Бедный конь чувствовал себя не лучше. Он опустил морду почти до самой земли, с отяжелевшей спутанной гривы стекала вода. Он еле тащился по скользкой траве и грязи, иногда спотыкаясь, иногда и вовсе отказываясь идти, и ей приходилось понукать его или подгонять ударами ног по бокам. Ей было жаль животное, дрожавшее все сильней, но им обоим ничего не оставалось, кроме как продолжать свой тягостный путь.
Ни одно дерево не могло служить им укрытием: со всех веток и листьев стекал дождь.
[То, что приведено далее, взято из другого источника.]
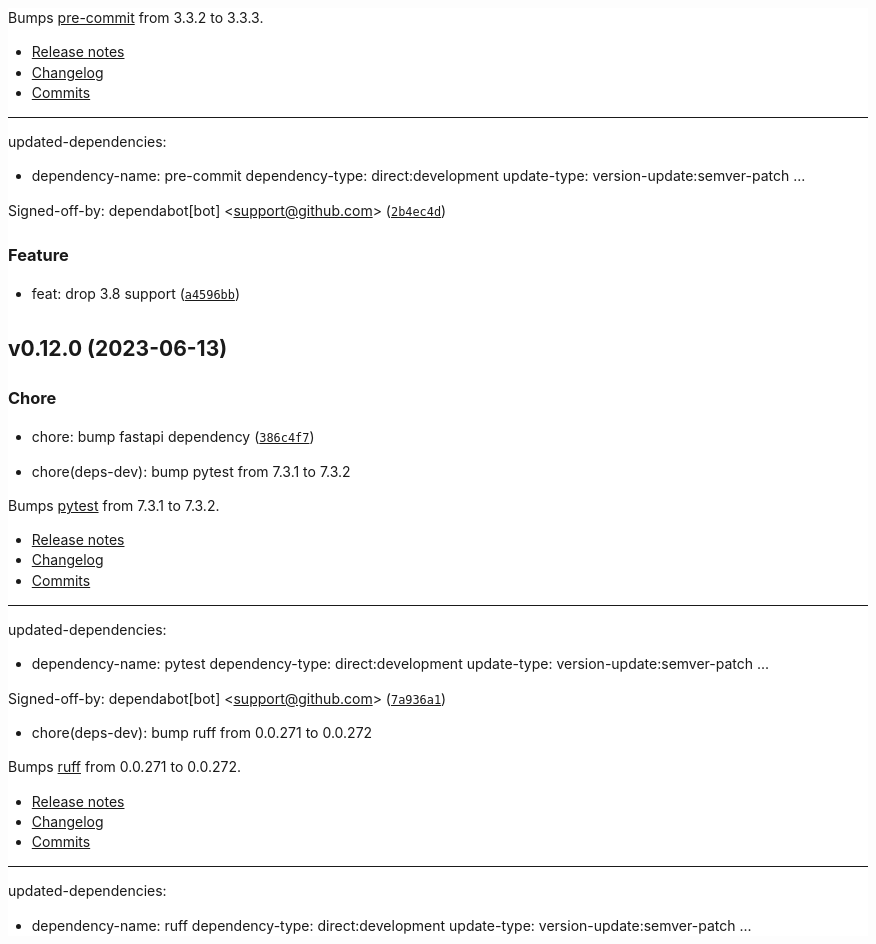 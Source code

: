 Bumps [pre-commit](https://github.com/pre-commit/pre-commit) from 3.3.2 to 3.3.3.
- [Release notes](https://github.com/pre-commit/pre-commit/releases)
- [Changelog](https://github.com/pre-commit/pre-commit/blob/main/CHANGELOG.md)
- [Commits](https://github.com/pre-commit/pre-commit/compare/v3.3.2...v3.3.3)

---
updated-dependencies:
- dependency-name: pre-commit
  dependency-type: direct:development
  update-type: version-update:semver-patch
...

Signed-off-by: dependabot[bot] &lt;support@github.com&gt; ([`2b4ec4d`](https://github.com/iwpnd/fastapi-key-auth/commit/2b4ec4d1676713ce8ba4c3644f1a3bbb313b4634))

### Feature

* feat: drop 3.8 support ([`a4596bb`](https://github.com/iwpnd/fastapi-key-auth/commit/a4596bb062f008e766b1558d0051613dc6492655))


## v0.12.0 (2023-06-13)

### Chore

* chore: bump fastapi dependency ([`386c4f7`](https://github.com/iwpnd/fastapi-key-auth/commit/386c4f7226079a61a15ad528e3c2065da962946c))

* chore(deps-dev): bump pytest from 7.3.1 to 7.3.2

Bumps [pytest](https://github.com/pytest-dev/pytest) from 7.3.1 to 7.3.2.
- [Release notes](https://github.com/pytest-dev/pytest/releases)
- [Changelog](https://github.com/pytest-dev/pytest/blob/main/CHANGELOG.rst)
- [Commits](https://github.com/pytest-dev/pytest/compare/7.3.1...7.3.2)

---
updated-dependencies:
- dependency-name: pytest
  dependency-type: direct:development
  update-type: version-update:semver-patch
...

Signed-off-by: dependabot[bot] &lt;support@github.com&gt; ([`7a936a1`](https://github.com/iwpnd/fastapi-key-auth/commit/7a936a1aa2764c84147038b572f1e7f50d2ba17d))

* chore(deps-dev): bump ruff from 0.0.271 to 0.0.272

Bumps [ruff](https://github.com/charliermarsh/ruff) from 0.0.271 to 0.0.272.
- [Release notes](https://github.com/charliermarsh/ruff/releases)
- [Changelog](https://github.com/astral-sh/ruff/blob/main/BREAKING_CHANGES.md)
- [Commits](https://github.com/charliermarsh/ruff/compare/v0.0.271...v0.0.272)

---
updated-dependencies:
- dependency-name: ruff
  dependency-type: direct:development
  update-type: version-update:semver-patch
...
Ни одного крестьянского дома не было видно, ни одного селения. Вода склеивала ей ресницы, но она не сводила глаз с плохо различимого горизонта.
Когда наконец опустилась мгла, всадница спешилась, найдя укрытие за небольшим холмом, натянула капюшон, закуталась в плащ как можно плотнее и села прямо на сырую землю. Надежно удерживая поводья в руке, она опустила голову на колени, сцепила пальцы вокруг ног и стала ждать, слишком окоченевшая, чтобы думать о чем-нибудь или что-нибудь чувствовать.
Она задремала, а потом провалилась в сон. Первые признаки серого рассвета пробудили ее, она встала и снова взобралась в седло. По крайней мере дождь прекратился. Она достала полоску сушеного мяса из мешка Амалки и стала жевать, не ощущая вкуса еды.
Солнце и не думало греть, тучи по-прежнему угрожающе обложили все небо.
Когда солнце достигло зенита, она была уже на берегу реки, опасно вздувшейся из-за дождя. Мутные воды пенились, перемешивая вязкие комки грязи с пучками травы, быстро унося их прочь. Но река не была глубокой, так как белая пена бурлила в тех местах, где из воды выступали на поверхность три камня.